Agostinho cria, contudo, que Deus não criou nenhuma natureza má. Então havia duas substâncias opostas entre si: a do bem, mais extensa, e a do mal, mais diminuta. Supunha, também, que Cristo proviesse da substancia do corpo de Deus. Para que ele nascesse, fora necessário que a carne de Deus houvesse se juntado à da Virgem, manchando-a.

Agostinho ignorava o que era Deus, e que o governo das coisas humana pertence a Ele. Mas jamais deixou de crer na existência Dele. A razão, que de outro modo é transparente e apta a alcançar a Verdade, em Agostinho estava comprometida. Os livros santos faziam-se, por isso, necessários a ele, com a sua autoridade. Como Agostinho poderia crer que seus pais eram aqueles que assim se declaravam? Justamente deste modo, pela declaração. Se ele não cresse no que ouvia, não saberia.

Os livros santos abrem-se a todos, acolhendo os sinceros de coração. Por meio deles, Deus dispõe as almas a considerarem os muitos fatos em que devem crer sem presenciar, sem ver. Deus está em toda parte, escondido e presente. Ele é constante, assim como sua Verdade, e ambos só podem ser alcançados por meio da inteligencia purificada.

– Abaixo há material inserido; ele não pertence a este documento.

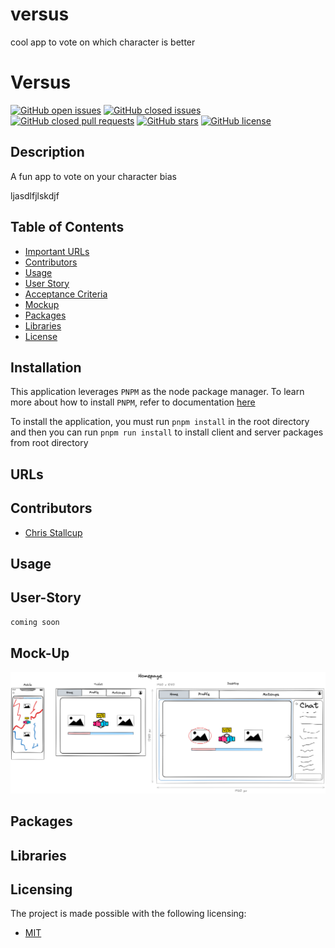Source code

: # versus
cool app to vote on which character is better


# Versus
[![GitHub open issues](https://img.shields.io/github/issues/MrTofuuu/versus?style=for-the-badge)](https://github.com/MrTofuuu/versus/issues?q=is%3Aopen)
[![GitHub closed issues](https://img.shields.io/github/issues-closed/mrtofuuu/versus?style=for-the-badge)](https://github.com/MrTofuuu/versus/issues?q=is%3Aclosed)
[![GitHub closed pull requests](https://img.shields.io/github/issues-pr-closed/mrtofuuu/versus?style=for-the-badge)](https://github.com/MrTofuuu/versus/pulls?q=is%3Apr+is%3Aclosed)
[![GitHub stars](https://img.shields.io/github/stars/MrTofuuu/versus?style=for-the-badge)](https://github.com/MrTofuuu/versus/stargazers)
[![GitHub license](https://img.shields.io/github/license/mrtofuuu/versus?style=for-the-badge)](./LICENSE)


## Description
A fun app to vote on your character bias


ljasdlfjlskdjf

## Table of Contents
- [Important URLs](#urls)
- [Contributors](#contributors)
- [Usage](#usage)
- [User Story](#user-story)
- [Acceptance Criteria](#acceptance-criteria)
- [Mockup](#mock-up)
- [Packages](#packages)
- [Libraries](#libraries)
- [License](#Licensing)

## Installation

This application leverages `PNPM` as the node package manager. To learn more about how to install `PNPM`, refer to documentation [here](https://pnpm.io/installation) 

To install the application, you must run `pnpm install` in the root directory and then you can run `pnpm run install` to install client and server packages from root directory

## URLs

## Contributors
- [Chris Stallcup](https://github.com/MrTofuuu/)


## Usage


## User-Story
```md
coming soon
```

## Mock-Up
![Homepage](./assets/homepage.png)

## Packages


## Libraries


## Licensing
The project is made possible with the following licensing:
- [MIT](license)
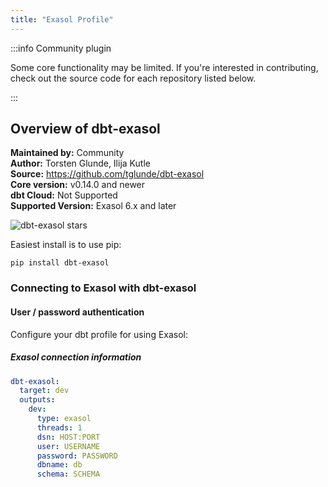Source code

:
 ```yaml
---
title: "Exasol Profile"
---
```


:::info Community plugin

Some core functionality may be limited. If you're interested in contributing, check out the source code for each repository listed below.

:::

## Overview of dbt-exasol
**Maintained by:** Community    
**Author:** Torsten Glunde, Ilija Kutle    
**Source:** https://github.com/tglunde/dbt-exasol    
**Core version:** v0.14.0 and newer    
**dbt Cloud:** Not Supported    
**Supported Version:** Exasol 6.x and later

![dbt-exasol stars](https://img.shields.io/github/stars/tglunde/dbt-exasol?style=for-the-badge)

Easiest install is to use pip:

    pip install dbt-exasol

### Connecting to Exasol with **dbt-exasol**

#### User / password authentication

Configure your dbt profile for using Exasol:

##### Exasol connection information
<File name='profiles.yml'>

```yaml
dbt-exasol:
  target: dev
  outputs:
    dev:
      type: exasol
      threads: 1
      dsn: HOST:PORT
      user: USERNAME
      password: PASSWORD
      dbname: db
      schema: SCHEMA
```

</File>
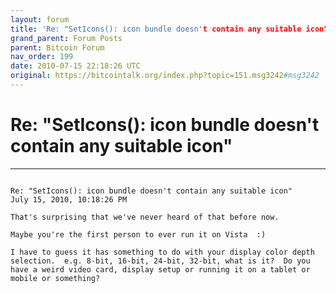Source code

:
 ```yaml
---
layout: forum
title: 'Re: "SetIcons(): icon bundle doesn't contain any suitable icon"'
grand_parent: Forum Posts
parent: Bitcoin Forum
nav_order: 199
date: 2010-07-15 22:18:26 UTC
original: https://bitcointalk.org/index.php?topic=151.msg3242#msg3242
---
```


# Re: "SetIcons(): icon bundle doesn't contain any suitable icon"

---

```
	
Re: "SetIcons(): icon bundle doesn't contain any suitable icon"
July 15, 2010, 10:18:26 PM

That's surprising that we've never heard of that before now.

Maybe you're the first person to ever run it on Vista  :)

I have to guess it has something to do with your display color depth selection.  e.g. 8-bit, 16-bit, 24-bit, 32-bit, what is it?  Do you have a weird video card, display setup or running it on a tablet or mobile or something?
```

Na doutrina católica, não se entende que Deus, infinito, esteja circunscrito ao espaço, finito. Ele, portanto, não pode encerrar-se num corpo, como o homem. Essas dúvidas ocupavam Agostinho, tendo ele abandonado a doutrina maniqueista mas ainda não abraçado totalmente a fé católica. Sua mãe veio visitá-lo, e felicitou-se pelo primeiro fato, mas inquietou-se pelo segundo. Ela intensificou suas súplicas a Deus.

Agostinho aspirava a honras, riquezas e a casar, mas vinha encontrando dificuldades em tê-los. Nas Confissões, ele entende estas dificuldades como um benefício de Deus. Quanto mais fosse penosa e difícil a busca por estas coisas, mais se demonstrava que Deus não as consentia a Agostinho. “Picáveis a parte mais sensível da ferida, para que, deixando tudo, voltasse para Vós, que estais acima de todas as coisas” (p.135).

Certo dia, Agostinho se apresentaria ao imperador, em Milão. Devia proferir louvores que, na sua boca, eram mentirosos. A agitação no seu coração o atormentava. Neste mesmo dia, andando na rua, viu um mendigo bêbado e alegre. Os falsos louvores, as honras, a riqueza, o casamento, pra que serviam? Para se chegar à alegria que aquele mendigo alcançou com algumas esmolas. Isto se realmente aquelas coisas o fizessem chegar a ela. Sem falar que esta era uma felicidade temporal, ou seja, não eterna.

A alegria do bêbado não era verdadeira, tampouco a que Agostinho poderia alcançar com os bens que almejava. Naquele momento, Agostinho só queria viver menos inquieto, mas também não exatamente ser alegre como um bêbado.


P.s.: Este é um estudo do livro "Confissões", de Santo Agostinho, compreendendo o intervalo entre as páginas 105 e 140.